[Collected data]
────────────────────────────────────────
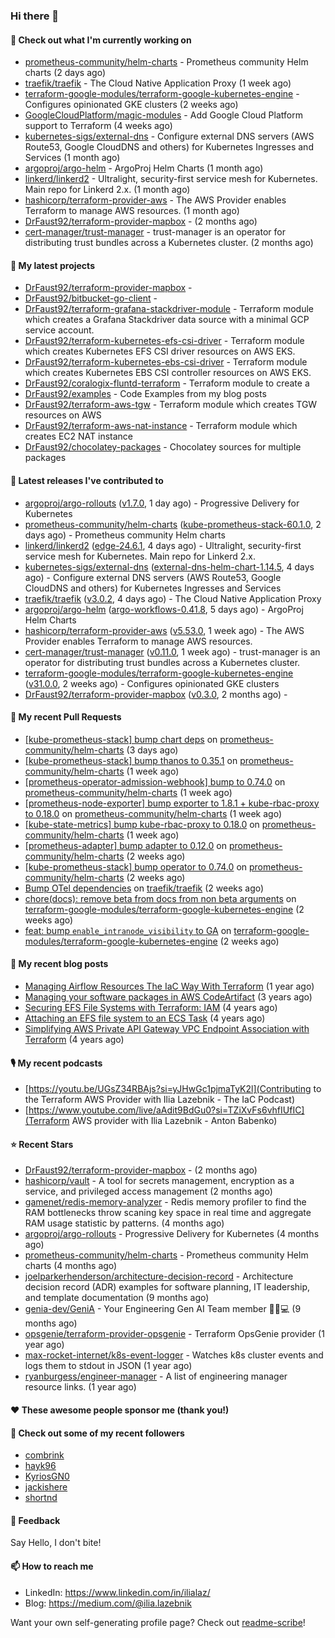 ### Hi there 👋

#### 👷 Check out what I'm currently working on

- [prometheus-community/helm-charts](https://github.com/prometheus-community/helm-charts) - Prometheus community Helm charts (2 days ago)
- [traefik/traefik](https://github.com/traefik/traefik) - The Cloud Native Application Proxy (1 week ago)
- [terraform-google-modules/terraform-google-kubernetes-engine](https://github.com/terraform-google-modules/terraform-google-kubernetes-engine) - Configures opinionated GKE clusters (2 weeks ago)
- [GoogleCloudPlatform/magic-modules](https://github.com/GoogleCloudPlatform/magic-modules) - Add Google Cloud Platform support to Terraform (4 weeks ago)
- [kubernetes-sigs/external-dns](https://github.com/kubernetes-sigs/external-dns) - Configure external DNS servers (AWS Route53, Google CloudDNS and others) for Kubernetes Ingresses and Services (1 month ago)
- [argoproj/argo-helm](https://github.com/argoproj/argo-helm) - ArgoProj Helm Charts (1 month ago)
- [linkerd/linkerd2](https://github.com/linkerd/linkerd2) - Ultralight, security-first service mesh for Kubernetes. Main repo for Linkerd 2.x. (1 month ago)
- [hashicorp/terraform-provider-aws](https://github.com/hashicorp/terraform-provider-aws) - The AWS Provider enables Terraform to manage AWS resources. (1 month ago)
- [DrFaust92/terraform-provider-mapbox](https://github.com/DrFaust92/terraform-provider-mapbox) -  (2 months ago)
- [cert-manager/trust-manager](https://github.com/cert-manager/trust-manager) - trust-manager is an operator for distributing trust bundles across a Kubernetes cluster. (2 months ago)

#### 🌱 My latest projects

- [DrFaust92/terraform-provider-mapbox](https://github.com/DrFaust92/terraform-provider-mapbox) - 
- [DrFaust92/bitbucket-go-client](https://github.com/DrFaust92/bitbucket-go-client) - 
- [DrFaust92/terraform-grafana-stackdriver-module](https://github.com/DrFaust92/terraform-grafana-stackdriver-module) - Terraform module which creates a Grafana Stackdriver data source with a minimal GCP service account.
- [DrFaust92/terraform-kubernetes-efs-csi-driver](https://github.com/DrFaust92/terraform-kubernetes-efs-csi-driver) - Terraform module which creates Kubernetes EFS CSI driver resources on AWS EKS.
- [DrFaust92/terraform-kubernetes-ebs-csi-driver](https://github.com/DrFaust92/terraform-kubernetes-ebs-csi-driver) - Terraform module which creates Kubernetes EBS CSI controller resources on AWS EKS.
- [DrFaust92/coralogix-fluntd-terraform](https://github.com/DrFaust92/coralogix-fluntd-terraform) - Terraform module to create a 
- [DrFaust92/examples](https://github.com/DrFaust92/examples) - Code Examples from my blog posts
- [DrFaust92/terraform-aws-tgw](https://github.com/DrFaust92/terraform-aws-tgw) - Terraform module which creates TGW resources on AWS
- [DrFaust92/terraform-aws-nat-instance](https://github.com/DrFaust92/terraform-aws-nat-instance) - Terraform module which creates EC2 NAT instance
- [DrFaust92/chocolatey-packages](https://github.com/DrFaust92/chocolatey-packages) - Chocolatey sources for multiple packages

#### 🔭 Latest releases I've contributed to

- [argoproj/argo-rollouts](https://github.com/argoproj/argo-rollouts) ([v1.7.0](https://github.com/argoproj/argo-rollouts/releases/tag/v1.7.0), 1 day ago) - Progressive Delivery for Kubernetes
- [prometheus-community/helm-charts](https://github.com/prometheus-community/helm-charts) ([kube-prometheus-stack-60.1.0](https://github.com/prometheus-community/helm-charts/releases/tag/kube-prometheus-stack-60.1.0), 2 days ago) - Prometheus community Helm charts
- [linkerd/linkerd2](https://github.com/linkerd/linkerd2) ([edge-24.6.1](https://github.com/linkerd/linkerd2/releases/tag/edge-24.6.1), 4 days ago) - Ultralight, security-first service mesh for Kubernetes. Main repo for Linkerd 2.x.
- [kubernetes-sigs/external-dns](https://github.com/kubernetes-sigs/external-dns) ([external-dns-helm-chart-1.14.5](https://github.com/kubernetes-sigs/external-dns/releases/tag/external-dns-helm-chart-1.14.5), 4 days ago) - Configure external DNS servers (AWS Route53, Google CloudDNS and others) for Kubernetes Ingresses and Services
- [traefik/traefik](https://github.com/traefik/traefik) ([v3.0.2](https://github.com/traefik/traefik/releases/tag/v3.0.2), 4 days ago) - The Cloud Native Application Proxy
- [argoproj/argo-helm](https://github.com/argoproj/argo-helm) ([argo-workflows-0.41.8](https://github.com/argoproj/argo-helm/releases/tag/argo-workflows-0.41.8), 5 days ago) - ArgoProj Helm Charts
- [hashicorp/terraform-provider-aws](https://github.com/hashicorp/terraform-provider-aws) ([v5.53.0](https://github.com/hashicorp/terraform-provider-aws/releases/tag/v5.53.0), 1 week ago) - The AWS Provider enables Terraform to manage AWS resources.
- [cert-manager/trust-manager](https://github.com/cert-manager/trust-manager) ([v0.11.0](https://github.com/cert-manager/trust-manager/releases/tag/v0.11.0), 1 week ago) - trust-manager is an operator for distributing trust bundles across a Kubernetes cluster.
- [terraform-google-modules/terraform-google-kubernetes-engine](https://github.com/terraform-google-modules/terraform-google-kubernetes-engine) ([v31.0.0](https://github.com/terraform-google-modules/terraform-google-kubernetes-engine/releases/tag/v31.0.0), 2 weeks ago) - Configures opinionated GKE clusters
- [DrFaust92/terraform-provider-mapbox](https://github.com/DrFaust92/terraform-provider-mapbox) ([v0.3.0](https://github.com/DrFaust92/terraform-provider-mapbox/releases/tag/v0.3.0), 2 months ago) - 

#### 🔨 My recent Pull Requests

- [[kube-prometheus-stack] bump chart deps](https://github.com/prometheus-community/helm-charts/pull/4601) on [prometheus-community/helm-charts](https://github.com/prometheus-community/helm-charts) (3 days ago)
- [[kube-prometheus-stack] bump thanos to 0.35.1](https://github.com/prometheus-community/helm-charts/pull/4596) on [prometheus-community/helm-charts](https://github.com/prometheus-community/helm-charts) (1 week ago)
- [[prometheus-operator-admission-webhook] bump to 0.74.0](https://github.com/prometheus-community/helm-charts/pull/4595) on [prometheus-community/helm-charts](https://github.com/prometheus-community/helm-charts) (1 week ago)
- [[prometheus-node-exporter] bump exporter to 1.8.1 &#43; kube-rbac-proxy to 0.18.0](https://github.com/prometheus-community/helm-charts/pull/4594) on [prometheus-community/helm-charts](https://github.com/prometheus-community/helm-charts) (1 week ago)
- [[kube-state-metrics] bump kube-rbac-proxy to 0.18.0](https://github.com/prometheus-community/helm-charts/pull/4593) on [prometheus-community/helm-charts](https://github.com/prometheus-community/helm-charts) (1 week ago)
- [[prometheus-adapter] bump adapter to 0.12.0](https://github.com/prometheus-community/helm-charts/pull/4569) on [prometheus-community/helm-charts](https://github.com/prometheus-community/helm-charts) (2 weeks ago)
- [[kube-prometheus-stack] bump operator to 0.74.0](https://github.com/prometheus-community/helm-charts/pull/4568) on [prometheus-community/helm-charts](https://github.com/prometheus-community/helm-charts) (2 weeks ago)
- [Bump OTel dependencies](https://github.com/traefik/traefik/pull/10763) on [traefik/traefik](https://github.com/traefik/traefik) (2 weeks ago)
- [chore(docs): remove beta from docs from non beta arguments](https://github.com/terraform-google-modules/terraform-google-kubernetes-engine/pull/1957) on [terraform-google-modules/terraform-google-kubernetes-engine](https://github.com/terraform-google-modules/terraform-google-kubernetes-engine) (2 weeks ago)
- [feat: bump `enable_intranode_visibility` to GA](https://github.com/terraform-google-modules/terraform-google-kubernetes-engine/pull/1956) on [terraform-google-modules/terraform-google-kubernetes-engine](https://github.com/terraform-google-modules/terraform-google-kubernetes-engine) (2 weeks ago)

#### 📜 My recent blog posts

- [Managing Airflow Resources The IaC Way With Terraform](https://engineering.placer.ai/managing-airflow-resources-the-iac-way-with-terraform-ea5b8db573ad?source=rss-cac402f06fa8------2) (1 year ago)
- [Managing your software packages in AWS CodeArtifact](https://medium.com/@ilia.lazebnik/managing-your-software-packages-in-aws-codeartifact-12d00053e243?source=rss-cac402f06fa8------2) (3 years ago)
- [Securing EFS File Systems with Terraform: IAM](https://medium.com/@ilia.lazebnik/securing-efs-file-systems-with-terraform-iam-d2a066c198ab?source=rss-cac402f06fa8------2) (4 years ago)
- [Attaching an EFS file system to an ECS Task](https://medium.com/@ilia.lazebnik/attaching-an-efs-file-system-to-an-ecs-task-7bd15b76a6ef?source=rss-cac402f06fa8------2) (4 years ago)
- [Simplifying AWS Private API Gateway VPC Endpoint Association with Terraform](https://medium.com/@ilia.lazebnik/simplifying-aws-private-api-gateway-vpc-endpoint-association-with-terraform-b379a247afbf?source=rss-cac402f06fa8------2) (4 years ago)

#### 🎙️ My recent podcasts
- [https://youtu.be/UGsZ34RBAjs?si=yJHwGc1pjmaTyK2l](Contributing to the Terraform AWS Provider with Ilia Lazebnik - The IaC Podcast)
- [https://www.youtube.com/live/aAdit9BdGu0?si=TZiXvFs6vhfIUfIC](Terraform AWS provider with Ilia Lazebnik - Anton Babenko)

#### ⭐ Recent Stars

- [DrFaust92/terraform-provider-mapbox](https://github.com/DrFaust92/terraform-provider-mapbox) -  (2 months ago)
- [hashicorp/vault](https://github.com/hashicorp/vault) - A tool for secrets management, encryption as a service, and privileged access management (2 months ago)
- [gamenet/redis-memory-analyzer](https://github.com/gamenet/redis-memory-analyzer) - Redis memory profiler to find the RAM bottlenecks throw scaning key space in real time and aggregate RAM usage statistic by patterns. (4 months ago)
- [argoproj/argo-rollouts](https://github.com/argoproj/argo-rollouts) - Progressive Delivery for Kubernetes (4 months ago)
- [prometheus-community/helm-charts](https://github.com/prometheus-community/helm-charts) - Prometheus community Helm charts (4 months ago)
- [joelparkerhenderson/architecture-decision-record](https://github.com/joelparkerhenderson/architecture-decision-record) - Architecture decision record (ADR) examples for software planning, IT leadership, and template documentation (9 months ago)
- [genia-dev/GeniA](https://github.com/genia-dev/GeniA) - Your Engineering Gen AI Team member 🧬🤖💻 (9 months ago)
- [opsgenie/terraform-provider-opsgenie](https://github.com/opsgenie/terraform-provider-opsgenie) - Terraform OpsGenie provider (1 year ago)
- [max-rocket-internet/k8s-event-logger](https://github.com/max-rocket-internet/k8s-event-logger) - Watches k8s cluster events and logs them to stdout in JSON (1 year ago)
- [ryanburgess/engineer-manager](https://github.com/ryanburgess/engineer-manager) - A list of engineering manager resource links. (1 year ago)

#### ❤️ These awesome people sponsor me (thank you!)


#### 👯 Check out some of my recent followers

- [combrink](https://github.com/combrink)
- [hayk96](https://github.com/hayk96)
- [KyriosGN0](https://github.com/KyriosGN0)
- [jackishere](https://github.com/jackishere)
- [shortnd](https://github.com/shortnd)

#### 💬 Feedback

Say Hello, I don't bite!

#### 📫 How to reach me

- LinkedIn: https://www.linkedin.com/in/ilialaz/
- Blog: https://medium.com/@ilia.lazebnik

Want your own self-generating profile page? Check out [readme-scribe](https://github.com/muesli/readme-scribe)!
────────────────────────────────────────
* **What you are asked to do**:
Reproduce exactly the lines from the one with "charts (4 months ago)" through the last line of the entries, keeping both of those lines and nothing else.

* **Response**:
- [prometheus-community/helm-charts](https://github.com/prometheus-community/helm-charts) - Prometheus community Helm charts (4 months ago)
- [joelparkerhenderson/architecture-decision-record](https://github.com/joelparkerhenderson/architecture-decision-record) - Architecture decision record (ADR) examples for software planning, IT leadership, and template documentation (9 months ago)
- [genia-dev/GeniA](https://github.com/genia-dev/GeniA) - Your Engineering Gen AI Team member 🧬🤖💻 (9 months ago)
- [opsgenie/terraform-provider-opsgenie](https://github.com/opsgenie/terraform-provider-opsgenie) - Terraform OpsGenie provider (1 year ago)
- [max-rocket-internet/k8s-event-logger](https://github.com/max-rocket-internet/k8s-event-logger) - Watches k8s cluster events and logs them to stdout in JSON (1 year ago)
- [ryanburgess/engineer-manager](https://github.com/ryanburgess/engineer-manager) - A list of engineering manager resource links. (1 year ago)

#### ❤️ These awesome people sponsor me (thank you!)


#### 👯 Check out some of my recent followers

- [combrink](https://github.com/combrink)
- [hayk96](https://github.com/hayk96)
- [KyriosGN0](https://github.com/KyriosGN0)
- [jackishere](https://github.com/jackishere)
- [shortnd](https://github.com/shortnd)

#### 💬 Feedback

Say Hello, I don't bite!

#### 📫 How to reach me

- LinkedIn: https://www.linkedin.com/in/ilialaz/
- Blog: https://medium.com/@ilia.lazebnik

Want your own self-generating profile page? Check out [readme-scribe](https://github.com/muesli/readme-scribe)!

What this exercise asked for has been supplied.